• [Task to carry out]:
For each line below that includes the word "installed", make a copy.

Pictures paired with source code:
--- --- ---
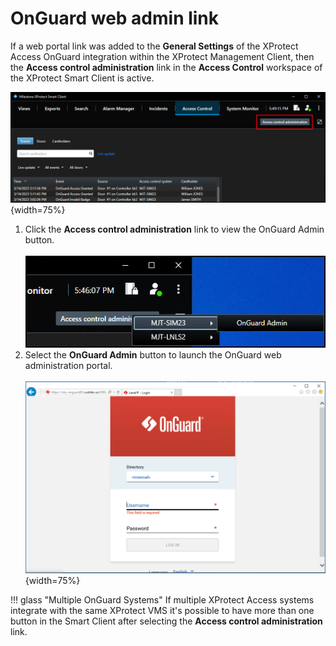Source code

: # OnGuard web admin link

If a web portal link was added to the **General Settings** of the XProtect Access OnGuard integration within the XProtect Management Client, then the **Access control administration** link in the **Access Control** workspace of the XProtect Smart Client is active.</br>

![OGWebAdminButton](img/CXAL.owal1.png){width=75%}

1. Click the **Access control administration** link to view the OnGuard Admin button.</br>
    </br>
    ![SelectSystem](img/CXAL.owal2.png)
2. Select the **OnGuard Admin** button to launch the OnGuard web administration portal.</br>
    </br>
    ![OGWebGui](img/OGBrowserGUI.png){width=75%}

!!! glass "Multiple OnGuard Systems"
    If multiple XProtect Access systems integrate with the same XProtect VMS it's possible to have more than one button in the Smart Client after selecting the **Access control administration** link.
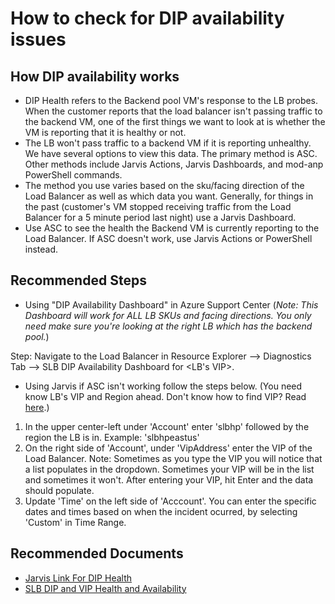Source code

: ﻿<properties
	pageTitle="Check DIP Health"
	description="Check DIP Health"
	service="microsoft.network"
	resource="loadBalancers"
	authors="JRMayberry"
	ms.author="rimayber"
	displayOrder=""
	selfHelpType="TSG_Content"
	supportTopicIds="32588977"
	resourceTags=""
	productPesIds=""
	cloudEnvironments="public"
	articleId="d61f3158-322f-4a06-b323-c256a638607a"
	ownershipId="CloudNet_LoadBalancer"
/>

# How to check for DIP availability issues

## **How DIP availability works**

* DIP Health refers to the Backend pool VM's response to the LB probes. When the customer reports that the load balancer isn't passing traffic to the backend VM, one of the first things we want to look at is whether the VM is reporting that it is healthy or not.
* The LB won't pass traffic to a backend VM if it is reporting unhealthy. We have several options to view this data. The primary method is ASC. Other methods include Jarvis Actions, Jarvis Dashboards, and mod-anp PowerShell commands.
* The method you use varies based on the sku/facing direction of the Load Balancer as well as which data you want. Generally, for things in the past (customer's VM stopped receiving traffic from the Load Balancer for a 5 minute period last night) use a Jarvis Dashboard.
* Use ASC to see the health the Backend VM is currently reporting to the Load Balancer. If ASC doesn't work, use Jarvis Actions or PowerShell instead.

## **Recommended Steps**

* Using "DIP Availability Dashboard" in Azure Support Center (*Note: This Dashboard will work for ALL LB SKUs and facing directions. You only need make sure you're looking at the right LB which has the backend pool.*)

Step: Navigate to the Load Balancer in Resource Explorer --> Diagnostics Tab --> SLB DIP Availability Dashboard for <LB's VIP>.
* Using Jarvis if ASC isn't working follow the steps below. (You need know LB's VIP and Region ahead. Don't know how to find VIP? Read [here](https://supportability.visualstudio.com/AzureNetworking/_wiki/wikis/Wiki/139169/SLB-DIP-and-VIP-Health-and-Availability?anchor=**how-to-find-lb-vip**).)
1. In the upper center-left under 'Account' enter 'slbhp' followed by the region the LB is in. Example: 'slbhpeastus'
2. On the right side of 'Account', under 'VipAddress' enter the VIP of the Load Balancer. Note: Sometimes as you type the VIP you will notice that a list populates in the dropdown. Sometimes your VIP will be in the list and sometimes it won't. After entering your VIP, hit Enter and the data should populate.
3. Update 'Time' on the left side of 'Acccount'. You can enter the specific dates and times based on when the incident ocurred, by selecting 'Custom' in Time Range. 

## **Recommended Documents**

* [Jarvis Link For DIP Health](https://jarvis-west.dc.ad.msft.net/dashboard/share/62D0DDB4?overrides=%5B{%22query%22:%22//dataSources%22,%22key%22:%22account%22,%22replacement%22:%22slbhpeastus%22},{%22query%22:%22//*%5Bid='VipPort'%5D%22,%22key%22:%22value%22,%22replacement%22:%22%22},{%22query%22:%22//*%5Bid='DipPort'%5D%22,%22key%22:%22value%22,%22replacement%22:%22%22},{%22query%22:%22//*%5Bid='VipAddress'%5D%22,%22key%22:%22value%22,%22replacement%22:%22100.120.50.37%22}%5D%20)
* [SLB DIP and VIP Health and Availability](https://supportability.visualstudio.com/AzureNetworking/_wiki/wikis/Wiki/139169/SLB-DIP-and-VIP-Health-and-Availability)
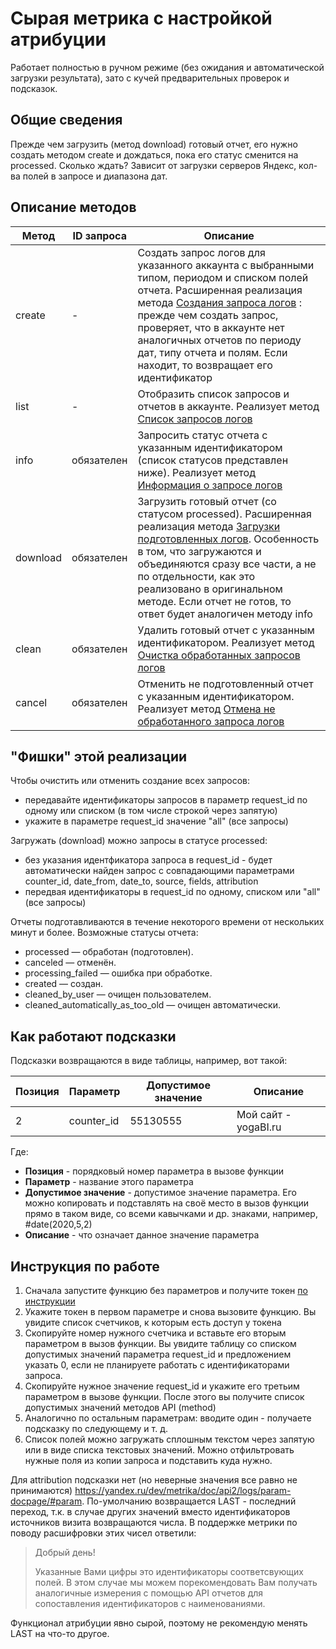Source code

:# Сырая метрика с настройкой атрибуции

Работает полностью в ручном режиме (без ожидания и автоматической загрузки результата), зато с кучей предварительных проверок и подсказок.

## Общие сведения

Прежде чем загрузить (метод download) готовый отчет, его нужно создать методом create и дождаться, пока его статус сменится на processed. Сколько ждать? Зависит от загрузки серверов Яндекс, кол-ва полей в запросе и диапазона дат.

## Описание методов

Метод | ID запроса | Описание
------|---------|-----
create|-|Создать запрос логов для указанного аккаунта с выбранными типом, периодом и списком полей отчета. Расширенная реализация метода [Создания запроса логов](https://yandex.ru/dev/metrika/doc/api2/logs/queries/createlogrequest-docpage/) : прежде чем создать запрос, проверяет, что в аккаунте нет аналогичных отчетов по периоду дат, типу отчета и полям. Если находит, то возвращает его идентификатор
list|-|Отобразить список запросов и отчетов в аккаунте. Реализует метод [Список запросов логов](https://yandex.ru/dev/metrika/doc/api2/logs/queries/getlogrequests-docpage/)
info|обязателен|Запросить статус отчета с указанным идентификатором (список статусов представлен ниже). Реализует метод [Информация о запросе логов](https://yandex.ru/dev/metrika/doc/api2/logs/queries/getlogrequest-docpage/)
download|обязателен|Загрузить готовый отчет (со статусом processed). Расширенная реализация метода [Загрузки подготовленных логов](https://yandex.ru/dev/metrika/doc/api2/logs/queries/download-docpage/). Особенность в том, что загружаются и объединяются сразу все части, а не по отдельности, как это реализовано в оригинальном методе. Если отчет не готов, то ответ будет аналогичен методу info
clean|обязателен|Удалить готовый отчет с указанным идентификатором. Реализует метод  [Очистка обработанных запросов логов](https://yandex.ru/dev/metrika/doc/api2/logs/queries/clean-docpage/)
cancel|обязателен|Отменить не подготовленный отчет с указанным идентификатором. Реализует метод [Отмена не обработанного запроса логов](https://yandex.ru/dev/metrika/doc/api2/logs/queries/cancel-docpage/)

## "Фишки" этой реализации

Чтобы очистить или отменить создание всех запросов:
* передавайте идентификаторы запросов в параметр request_id по одному или списком (в том числе строкой через запятую)
* укажите в параметре request_id значение "all" (все запросы)

Загружать (download) можно запросы в статусе processed:
* без указания идентфикатора запроса в request_id - будет автоматически найден запрос с совпадающими параметрами counter_id, date_from, date_to, source, fields, attribution
* передвая идентификаторы в request_id по одному, списком или "all" (все запросы)

Отчеты подготавливаются в течение некоторого времени от нескольких минут и более. Возможные статусы отчета:
* processed — обработан (подготовлен).
* canceled — отменён.
* processing_failed — ошибка при обработке.
* created — создан.
* cleaned_by_user — очищен пользователем.
* cleaned_automatically_as_too_old — очищен автоматически.

## Как работают подсказки
Подсказки возвращаются в виде таблицы, например, вот такой:

Позиция|Параметр|Допустимое значение|Описание
-------|--------|-------------------|--------
2|counter_id|55130555|Мой сайт - yogaBI.ru

Где:
* **Позиция** - порядковый номер параметра в вызове функции
* **Параметр** - название этого параметра
* **Допустимое значение** - допустимое значение параметра. Его можно копировать и подставлять на своё место в вызов функции прямо в таком виде, со всеми кавычками и др. знаками, например, #date(2020,5,2)
* **Описание** - что означает данное значение параметра

## Инструкция по работе
1. Сначала запустите функцию без параметров и получите токен [по инструкции](https://yogabi.ru/services/yauth/)
1. Укажите токен в первом параметре и снова вызовите функцию. Вы увидите список счетчиков, к которым есть доступ у токена
1. Скопируйте номер нужного счетчика и вставьте его вторым параметром в вызов функции. Вы увидите таблицу со списком допустимых значений параметра request_id и предложением указать 0, если не планируете работать с идентификаторами запроса.
1. Скопируйте нужное значение request_id и укажите его третьим параметром в вызове функции. После этого вы получите список допустимых значений методов API (method)
1. Аналогично по остальным параметрам: вводите один - получаете подсказку по следующему и т. д.
1. Список полей можно загружать сплошным текстом через запятую или в виде списка текстовых значений. Можно отфильтровать нужные поля из копии запроса и подставить куда нужно.

Для attribution подсказки нет (но неверные значения все равно не принимаются) https://yandex.ru/dev/metrika/doc/api2/logs/param-docpage/#param. По-умолчанию возвращается LAST - последний переход, т.к. в случае других значений вместо идентификаторов источников визита возвращаются числа. В поддержке метрики по поводу расшифровки этих чисел ответили:

> Добрый день!
> 
> Указанные Вами цифры это идентификаторы соответсвующих полей.
> В этом случае мы можем порекомендовать Вам получать аналогичные измерения с помощью API отчетов для сопоставления идентификаторов с наименованиями.

Функционал атрибуции явно сырой, поэтому не рекомендую менять LAST на что-то другое.
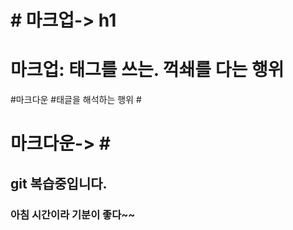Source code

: #      #  마크업->  h1
# 마크업: 태그를 쓰는. 꺽쇄를 다는 행위

#마크다운
#태글을 해석하는 행위
#<h1>    마크다운->    #
## git 복습중입니다.
### 아침 시간이라 기분이 좋다~~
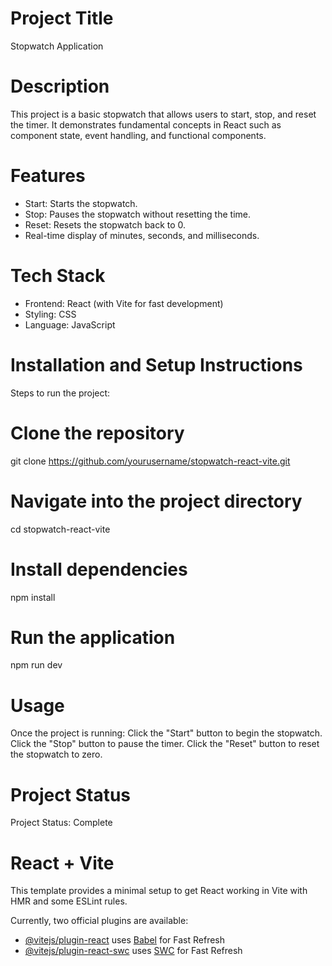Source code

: # Project Title
Stopwatch Application

# Description
This project is a basic stopwatch that allows users to start, stop, and reset the timer. It demonstrates fundamental concepts in React such as component state, event handling, and functional components.

# Features
- Start: Starts the stopwatch.
- Stop: Pauses the stopwatch without resetting the time.
- Reset: Resets the stopwatch back to 0.
- Real-time display of minutes, seconds, and milliseconds.

# Tech Stack
- Frontend: React (with Vite for fast development)
- Styling: CSS
- Language: JavaScript

# Installation and Setup Instructions
Steps to run the project:

# Clone the repository
git clone https://github.com/yourusername/stopwatch-react-vite.git

# Navigate into the project directory
cd stopwatch-react-vite

# Install dependencies
npm install

# Run the application
npm run dev

# Usage
Once the project is running:
Click the "Start" button to begin the stopwatch.
Click the "Stop" button to pause the timer.
Click the "Reset" button to reset the stopwatch to zero.

# Project Status
Project Status: Complete

# React + Vite

This template provides a minimal setup to get React working in Vite with HMR and some ESLint rules.

Currently, two official plugins are available:

- [@vitejs/plugin-react](https://github.com/vitejs/vite-plugin-react/blob/main/packages/plugin-react/README.md) uses [Babel](https://babeljs.io/) for Fast Refresh
- [@vitejs/plugin-react-swc](https://github.com/vitejs/vite-plugin-react-swc) uses [SWC](https://swc.rs/) for Fast Refresh
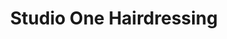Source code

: ---
title: "Studio One Hairdressing"
url: /eastbourne/studio-one-hairdressing/
shop: hairdresser
---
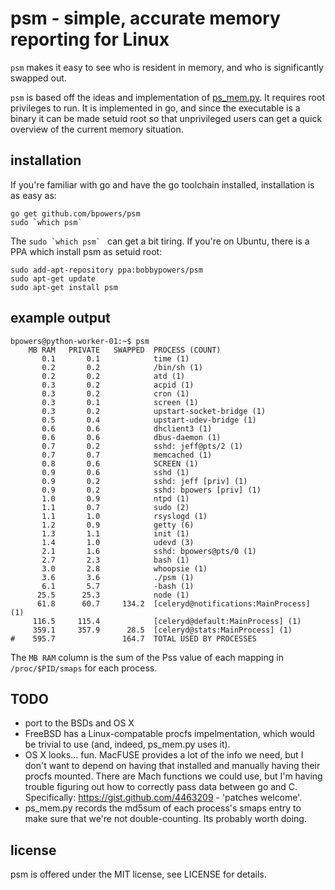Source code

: psm - simple, accurate memory reporting for Linux
=================================================

`psm` makes it easy to see who is resident in memory, and who is
significantly swapped out.

`psm` is based off the ideas and implementation of
[ps_mem.py](https://github.com/pixelb/scripts/commits/master/scripts/ps_mem.py).
It requires root privileges to run.  It is implemented in go, and
since the executable is a binary it can be made setuid root so that
unprivileged users can get a quick overview of the current memory
situation.

installation
------------

If you're familiar with go and have the go toolchain installed,
installation is as easy as:

    go get github.com/bpowers/psm
    sudo `which psm`

The ``sudo `which psm` `` can get a bit tiring.  If you're on
Ubuntu, there is a PPA which install psm as setuid root:

    sudo add-apt-repository ppa:bobbypowers/psm
    sudo apt-get update
    sudo apt-get install psm

example output
--------------

    bpowers@python-worker-01:~$ psm
        MB RAM   PRIVATE   SWAPPED	PROCESS (COUNT)
           0.1       0.1          	time (1)
           0.2       0.2          	/bin/sh (1)
           0.2       0.2          	atd (1)
           0.3       0.2          	acpid (1)
           0.3       0.2          	cron (1)
           0.3       0.1          	screen (1)
           0.3       0.2          	upstart-socket-bridge (1)
           0.5       0.4          	upstart-udev-bridge (1)
           0.6       0.6          	dhclient3 (1)
           0.6       0.6          	dbus-daemon (1)
           0.7       0.2          	sshd: jeff@pts/2 (1)
           0.7       0.7          	memcached (1)
           0.8       0.6          	SCREEN (1)
           0.9       0.6          	sshd (1)
           0.9       0.2          	sshd: jeff [priv] (1)
           0.9       0.2          	sshd: bpowers [priv] (1)
           1.0       0.9          	ntpd (1)
           1.1       0.7          	sudo (2)
           1.1       1.0          	rsyslogd (1)
           1.2       0.9          	getty (6)
           1.3       1.1          	init (1)
           1.4       1.0          	udevd (3)
           2.1       1.6          	sshd: bpowers@pts/0 (1)
           2.7       2.3          	bash (1)
           3.0       2.8          	whoopsie (1)
           3.6       3.6          	./psm (1)
           6.1       5.7          	-bash (1)
          25.5      25.3          	node (1)
          61.8      60.7     134.2	[celeryd@notifications:MainProcess] (1)
         116.5     115.4          	[celeryd@default:MainProcess] (1)
         359.1     357.9      28.5	[celeryd@stats:MainProcess] (1)
    #    595.7               164.7	TOTAL USED BY PROCESSES

The `MB RAM` column is the sum of the Pss value of each mapping in
`/proc/$PID/smaps` for each process.

TODO
----

- port to the BSDs and OS X
- FreeBSD has a Linux-compatable procfs impelmentation, which would
  be trivial to use (and, indeed, ps_mem.py uses it).
- OS X looks... fun.  MacFUSE provides a lot of the info we need, but
  I don't want to depend on having that installed and manually having
  their procfs mounted.  There are Mach functions we could use, but
  I'm having trouble figuring out how to correctly pass data between
  go and C.  Specifically: https://gist.github.com/4463209 - 'patches
  welcome'.
- ps_mem.py records the md5sum of each process's smaps entry to make
  sure that we're not double-counting.  Its probably worth doing.

license
-------

psm is offered under the MIT license, see LICENSE for details.
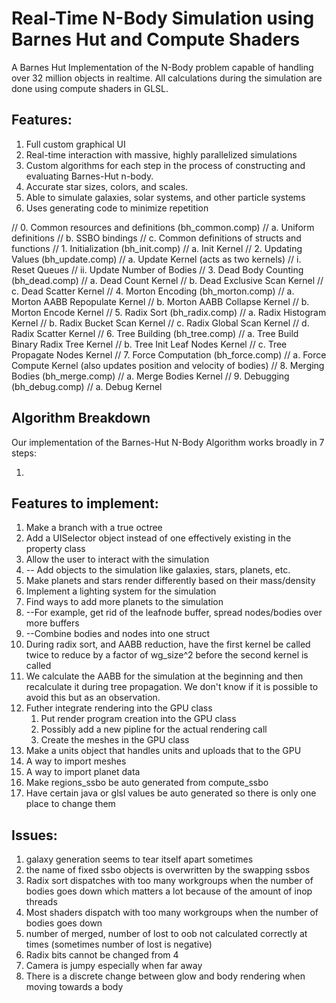 # Real-Time N-Body Simulation using Barnes Hut and Compute Shaders
A Barnes Hut Implementation of the N-Body problem capable of handling over 32 million objects in realtime.
All calculations during the simulation are done using compute shaders in GLSL.

## Features:
 1. Full custom graphical UI
 2. Real-time interaction with massive, highly parallelized simulations
 3. Custom algorithms for each step in the process of constructing and evaluating Barnes-Hut n-body.
 4. Accurate star sizes, colors, and scales.
 5. Able to simulate galaxies, solar systems, and other particle systems
 6. Uses generating code to minimize repetition



// 0. Common resources and definitions (bh_common.comp)
//     a. Uniform definitions
//     b. SSBO bindings
//     c. Common definitions of structs and functions
// 1. Initialization (bh_init.comp)
//     a. Init Kernel
// 2. Updating Values (bh_update.comp)
//     a. Update Kernel (acts as two kernels)
//          i. Reset Queues 
//          ii. Update Number of Bodies
// 3. Dead Body Counting (bh_dead.comp)
//     a. Dead Count Kernel
//     b. Dead Exclusive Scan Kernel
//     c. Dead Scatter Kernel
// 4. Morton Encoding (bh_morton.comp)
//     a. Morton AABB Repopulate Kernel
//     b. Morton AABB Collapse Kernel
//     b. Morton Encode Kernel
// 5. Radix Sort (bh_radix.comp)
//     a. Radix Histogram Kernel
//     b. Radix Bucket Scan Kernel
//     c. Radix Global Scan Kernel
//     d. Radix Scatter Kernel
// 6. Tree Building (bh_tree.comp)
//     a. Tree Build Binary Radix Tree Kernel
//     b. Tree Init Leaf Nodes Kernel
//     c. Tree Propagate Nodes Kernel
// 7. Force Computation (bh_force.comp)
//     a. Force Compute Kernel (also updates position and velocity of bodies)
// 8. Merging Bodies (bh_merge.comp)
//     a. Merge Bodies Kernel
// 9. Debugging (bh_debug.comp)
//     a. Debug Kernel
## Algorithm Breakdown
Our implementation of the Barnes-Hut N-Body Algorithm works broadly in 7 steps:

1. 
## Features to implement:

 1. Make a branch with a true octree
 2. Add a UISelector object instead of one effectively existing in the property class
 3. Allow the user to interact with the simulation
 4. -- Add objects to the simulation like galaxies, stars, planets, etc.
 5. Make planets and stars render differently based on their mass/density
 6. Implement a lighting system for the simulation
 7. Find ways to add more planets to the simulation
 8. --For example, get rid of the leafnode buffer, spread nodes/bodies over more buffers
 9. --Combine bodies and nodes into one struct
 10. During radix sort, and AABB reduction, have the first kernel be called twice to reduce by a factor of wg_size^2 before the second kernel is called
 11. We calculate the AABB for the simulation at the beginning and then recalculate it during tree propagation. We don't know if it is possible to avoid this but as an observation.
 12. Futher integrate rendering into the GPU class
     1.  Put render program creation into the GPU class
     2.  Possibly add a new pipline for the actual rendering call
     3.  Create the meshes in the GPU class
 13. Make a units object that handles units and uploads that to the GPU
 14. A way to import meshes
 15. A way to import planet data
 16. Make regions_ssbo be auto generated from compute_ssbo
 17. Have certain java or glsl values be auto generated so there is only one place to change them



## Issues:

 1.  galaxy generation seems to tear itself apart sometimes
 2. the name of fixed ssbo objects is overwritten by the swapping ssbos
 3. Radix sort dispatches with too many workgroups when the number of bodies goes down which matters a lot because of the amount of inop threads
 4. Most shaders dispatch with too many workgroups when the number of bodies goes down
 5. number of merged, number of lost to oob not calculated correctly at times (sometimes number of lost is negative)
 6. Radix bits cannot be changed from 4
 7. Camera is jumpy especially when far away
 8. There is a discrete change between glow and body rendering when moving towards a body


 

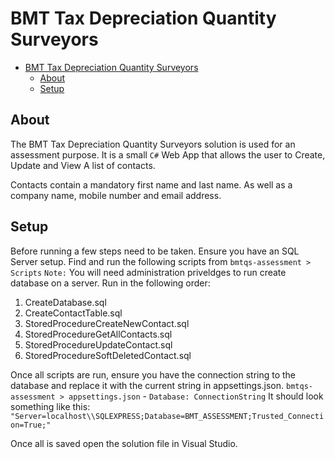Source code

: # BMT Tax Depreciation Quantity Surveyors

- [BMT Tax Depreciation Quantity Surveyors](#bmt-tax-depreciation-quantity-surveyors)
	- [About](#about)
	- [Setup](#setup)

## About

The BMT Tax Depreciation Quantity Surveyors solution is used for an assessment purpose. 
It is a small `C#` Web App that allows the user to Create, Update and View A list of contacts.

Contacts contain a mandatory first name and last name. As well as a company name, mobile number and email address.

## Setup
Before running a few steps need to be taken.
Ensure you have an SQL Server setup.
Find and run the following scripts from `bmtqs-assessment > Scripts`
`Note:` You will need administration priveldges to run create database on a server.
Run in the following order:
1. CreateDatabase.sql
2. CreateContactTable.sql
3. StoredProcedureCreateNewContact.sql
4. StoredProcedureGetAllContacts.sql
5. StoredProcedureUpdateContact.sql
6. StoredProcedureSoftDeletedContact.sql 

Once all scripts are run, ensure you have the connection string to the database and replace it with the current string in appsettings.json.
`bmtqs-assessment > appsettings.json` - `Database: ConnectionString`
It should look something like this: `"Server=localhost\\SQLEXPRESS;Database=BMT_ASSESSMENT;Trusted_Connection=True;"`

Once all is saved open the solution file in Visual Studio.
--- --- ---
• [Finished task]:
If you're familiar with go and have the go toolchain installed,
  I don't want to depend on having that installed and manually having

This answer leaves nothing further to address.